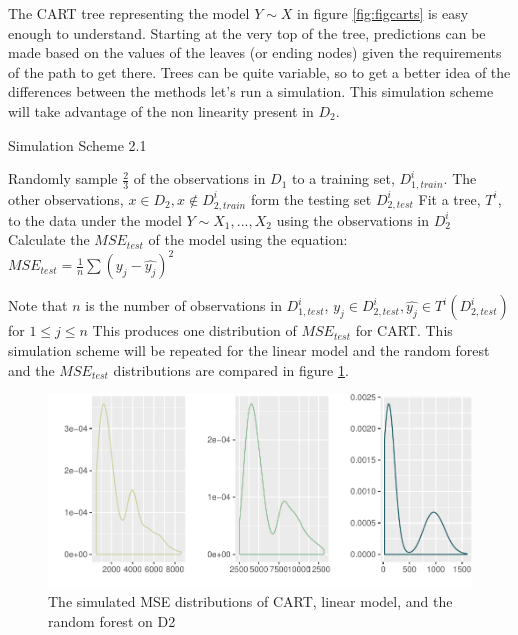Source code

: \documentclass[12pt,twoside]{reedthesis}
\begin{document}
  The CART tree representing the model \(Y \sim X\) in figure
  \ref{fig:figcarts} is easy enough to understand. Starting at the very
  top of the tree, predictions can be made based on the values of the
  leaves (or ending nodes) given the requirements of the path to get
  there. Trees can be quite variable, so to get a better idea of the
  differences between the methods let's run a simulation. This simulation
  scheme will take advantage of the non linearity present in \(D_2\).
  
  \begin{algorithm}
  \caption{Simulation Scheme 2.1}
  \label{sim2.1}
  \begin{algorithmic}[1]
  \State Randomly sample $\frac 2 3$  of the observations in  $D_1$  to a training set,  $D_{1, train}^i$. The other observations,  $x \in D_2, x \notin D_{2, train}^i$ form the testing set $D_{2, test}^i$
  \State Fit a tree, $T^i$, to the data under the model $Y \sim X_1,...,X_2$ using the observations in $D_{2}^i$
  \State Calculate the $MSE_{test}$ of the model using the equation:
      $MSE_{test} = \frac 1 n \sum (y_j - \hat{y_j})^2$
  \EndFor
  \end{algorithmic}
  \end{algorithm}
  
  Note that \(n\) is the number of observations in \(D_{1, test}^i\),
  \(y_j \in D_{2, test}^i, \hat{y_j} \in T^i(D_{2, test}^i)\) for
  \(1 \leq j \leq n\) This produces one distribution of \(MSE_{test}\) for
  CART. This simulation scheme will be repeated for the linear model and
  the random forest and the \(MSE_{test}\) distributions are compared in
  figure \ref{fig:baggedvcartvforest}.
  
  \begin{figure}[htbp]
  \centering
  \includegraphics{Thesis_files/figure-latex/unnamed-chunk-17-1.pdf}
  \caption{\label{fig:unnamed-chunk-17}\label{fig:baggedvcartvforest}The
  simulated MSE distributions of CART, linear model, and the random forest
  on D2}
  \end{figure}
  
\end{document}
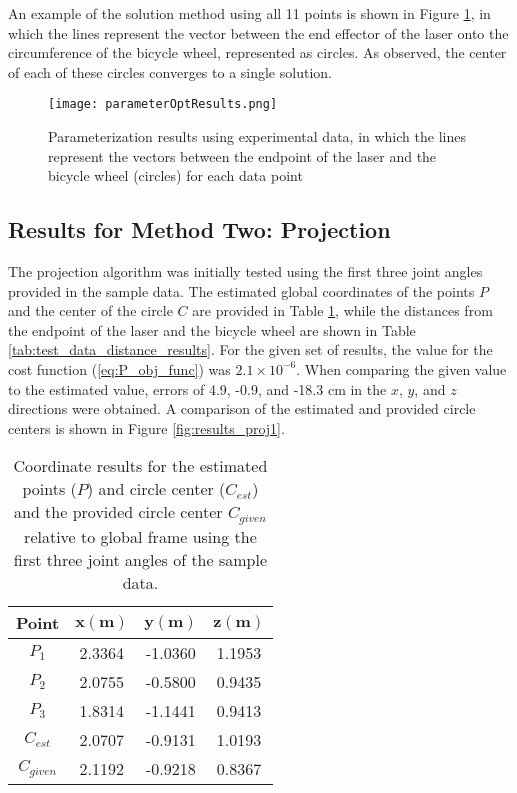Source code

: \documentclass[12pt]{article}
\begin{document}
An example of the solution method using all 11 points is shown in Figure \ref{fig:parameterOptResults}, in which the lines represent the vector between the end effector of the laser onto the circumference of the bicycle wheel, represented as circles. As observed, the center of each of these circles converges to a single solution.   

\begin{figure}[!ht]
  {\texttt{[image: parameterOptResults.png]}}
  \centering
  \caption{Parameterization results using experimental data, in which the lines represent the vectors between the endpoint of the laser and the bicycle wheel (circles) for each data point} 
  \centering
  \label{fig:parameterOptResults}
\end{figure}

\subsection{Results for Method Two:  Projection}

The projection algorithm was initially tested using the first three joint angles provided in the sample data.  The estimated global coordinates of the points $P$ and the center of the circle $C$ are provided in Table \ref{tab:test_data_point_results}, while the distances from the endpoint of the laser and the bicycle wheel are shown in Table \ref{tab:test_data_distance_results}. For the given set of results, the value for the cost function (\ref{eq:P_obj_func}) was $2.1\times10^{-6}$.  When comparing the given value to the estimated value, errors of 4.9, -0.9, and -18.3 cm in the $x$,  $y$, and $z$ directions were obtained. A comparison of the estimated and provided circle centers is shown in Figure \ref{fig:results_proj1}.

\begin{table}[ht!]
\begin{center}
\begin{tabular}{|c|c|c|c|}
\hline
\textbf{Point}  & $\boldsymbol{x (m)}$  & $\boldsymbol{y (m)}$ & $\boldsymbol{z (m)}$  \\ \hline
$P_1$  & 2.3364      & -1.0360     & 1.1953      \\ \hline
$P_2$  & 2.0755      & -0.5800     & 0.9435      \\ \hline
$P_3$  & 1.8314      & -1.1441     & 0.9413      \\ \hline
$C_{est}$    & 2.0707      & -0.9131     & 1.0193      \\ \hline
$C_{given}$    & 2.1192      & -0.9218     & 0.8367      \\ \hline
\end{tabular}
\caption{Coordinate results for the estimated points ($P$) and circle center ($C_{est}$) and the provided circle center $C_{given}$ relative to global frame using the first three joint angles of the sample data.}
\label{tab:test_data_point_results}
\end{center}
\end{table}
\end{document}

* * *

Your assignment >> An image-free, exact version of the listing above is required.

Task answer >>
Source code

: \documentclass[12pt,twoside]{reedthesis}
\begin{document}
  The CART tree representing the model \(Y \sim X\) in figure
  \ref{fig:figcarts} is easy enough to understand. Starting at the very
  top of the tree, predictions can be made based on the values of the
  leaves (or ending nodes) given the requirements of the path to get
  there. Trees can be quite variable, so to get a better idea of the
  differences between the methods let's run a simulation. This simulation
  scheme will take advantage of the non linearity present in \(D_2\).
  
  \begin{algorithm}
  \caption{Simulation Scheme 2.1}
  \label{sim2.1}
  \begin{algorithmic}[1]
  \State Randomly sample $\frac 2 3$  of the observations in  $D_1$  to a training set,  $D_{1, train}^i$. The other observations,  $x \in D_2, x \notin D_{2, train}^i$ form the testing set $D_{2, test}^i$
  \State Fit a tree, $T^i$, to the data under the model $Y \sim X_1,...,X_2$ using the observations in $D_{2}^i$
  \State Calculate the $MSE_{test}$ of the model using the equation:
      $MSE_{test} = \frac 1 n \sum (y_j - \hat{y_j})^2$
  \EndFor
  \end{algorithmic}
  \end{algorithm}
  
  Note that \(n\) is the number of observations in \(D_{1, test}^i\),
  \(y_j \in D_{2, test}^i, \hat{y_j} \in T^i(D_{2, test}^i)\) for
  \(1 \leq j \leq n\) This produces one distribution of \(MSE_{test}\) for
  CART. This simulation scheme will be repeated for the linear model and
  the random forest and the \(MSE_{test}\) distributions are compared in
  figure \ref{fig:baggedvcartvforest}.
  
  \begin{figure}[htbp]
  \centering
  \includegraphics{Thesis_files/figure-latex/unnamed-chunk-17-1.pdf}
  \caption{\label{fig:unnamed-chunk-17}\label{fig:baggedvcartvforest}The
  simulated MSE distributions of CART, linear model, and the random forest
  on D2}
  \end{figure}
  
\end{document}
Source code

: \documentclass[12pt]{article}
\begin{document}
An example of the solution method using all 11 points is shown in Figure \ref{fig:parameterOptResults}, in which the lines represent the vector between the end effector of the laser onto the circumference of the bicycle wheel, represented as circles. As observed, the center of each of these circles converges to a single solution.   

\begin{figure}[!ht]
  {\texttt{[image: parameterOptResults.png]}}
  \centering
  \caption{Parameterization results using experimental data, in which the lines represent the vectors between the endpoint of the laser and the bicycle wheel (circles) for each data point} 
  \centering
  \label{fig:parameterOptResults}
\end{figure}

\subsection{Results for Method Two:  Projection}

The projection algorithm was initially tested using the first three joint angles provided in the sample data.  The estimated global coordinates of the points $P$ and the center of the circle $C$ are provided in Table \ref{tab:test_data_point_results}, while the distances from the endpoint of the laser and the bicycle wheel are shown in Table \ref{tab:test_data_distance_results}. For the given set of results, the value for the cost function (\ref{eq:P_obj_func}) was $2.1\times10^{-6}$.  When comparing the given value to the estimated value, errors of 4.9, -0.9, and -18.3 cm in the $x$,  $y$, and $z$ directions were obtained. A comparison of the estimated and provided circle centers is shown in Figure \ref{fig:results_proj1}.

\begin{table}[ht!]
\begin{center}
\begin{tabular}{|c|c|c|c|}
\hline
\textbf{Point}  & $\boldsymbol{x (m)}$  & $\boldsymbol{y (m)}$ & $\boldsymbol{z (m)}$  \\ \hline
$P_1$  & 2.3364      & -1.0360     & 1.1953      \\ \hline
$P_2$  & 2.0755      & -0.5800     & 0.9435      \\ \hline
$P_3$  & 1.8314      & -1.1441     & 0.9413      \\ \hline
$C_{est}$    & 2.0707      & -0.9131     & 1.0193      \\ \hline
$C_{given}$    & 2.1192      & -0.9218     & 0.8367      \\ \hline
\end{tabular}
\caption{Coordinate results for the estimated points ($P$) and circle center ($C_{est}$) and the provided circle center $C_{given}$ relative to global frame using the first three joint angles of the sample data.}
\label{tab:test_data_point_results}
\end{center}
\end{table}
\end{document}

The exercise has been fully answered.